Okay, so continuing where I left off. What was I thinking with the scene where Danny enters the execution chamber? We shot it in a way so that you experience the execution chamber in the same way Danny does. That is, it’s a new environment, with all kinds of expectations. This is to encourage you to sympathize with him. The more experiences you share with a character, the more you feel that you know a character. So if you experience the introduction of the execution chamber with him, it’s like a shared experience with him. Imagine if I had started the film with an empty execution chamber and then I introduced Danny? This actually divorces you from his character, because suddenly you have experiences of this world that he does not have. You won’t feel as close to him as if you had spent every scene with him.

So getting back to this scene. Let’s talk about the way it was shot for a second. You might think that to experience an event like a character would, that the camera has to be some type of jerky POV shot. Not necessarily the case. What if you have a close up of the character’s face? This may seem to be a counter intuitive choice for showing you a character’s experience. The character isn’t seeing his own face, the character is seeing the objects off screen, so we should look at that, no? Well the close up allows you to observe his thoughts/feelings. Although you don’t see the outside world like he sees it, you do see the inside world of his mind with him. A jerky POV shot won’t allow you to do that. Truthfully, the combination of a POV/over the shoulder shot and a close up is the best way to embody a character’s experience, because you get the objects he looks at as well as his thoughts about the objects. If you haven’t noticed 90% of dialogue scenes from the last 100 years are covered this way.

We achieve this by pushing back while staying on him so that we can see parts of the room and his reaction to the parts simultaneously.
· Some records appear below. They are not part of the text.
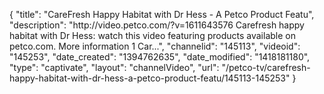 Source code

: {
    "title": "CareFresh Happy Habitat with Dr Hess - A Petco Product Featu",
    "description": "http:\/\/video.petco.com\/?v=1611643576 Carefresh happy habitat with Dr Hess: watch this video featuring products available on petco.com. More information 1 Car...",
    "channelid": "145113",
    "videoid": "145253",
    "date_created": "1394762635",
    "date_modified": "1418181180",
    "type": "captivate",
    "layout": "channelVideo",
    "url": "\/petco-tv\/carefresh-happy-habitat-with-dr-hess-a-petco-product-featu\/145113-145253"
}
But we only reveal part of the room, because Danny has only experienced part of the room himself. Maintaining that enigma is in line with his experience of the room. The film itself is enigmatic in the way that it makes you ask what transpired between the characters. The whole purpose of the film is to answer that question. So starting the movie by shooting in a way that left a lot of mystery seemed to be fitting.

And of course the sign near his head that reads “Execution Room Rules” was a low budget way of telling the audience that they are in an execution room. I mean we had chairs set up and an execution chamber, but I don’t want people to be like “Is that a dentist chair?” I’d rather be clear as quickly as possible. At least in this situation. It’s important to communicate that he’s in an execution chamber because it answers the question “Why Is Danny here?” Answer, “To see the execution of his son.” New Question “What did his son do?” THAT’S WHAT TAKES US TO THE NEXT SCENES!!!!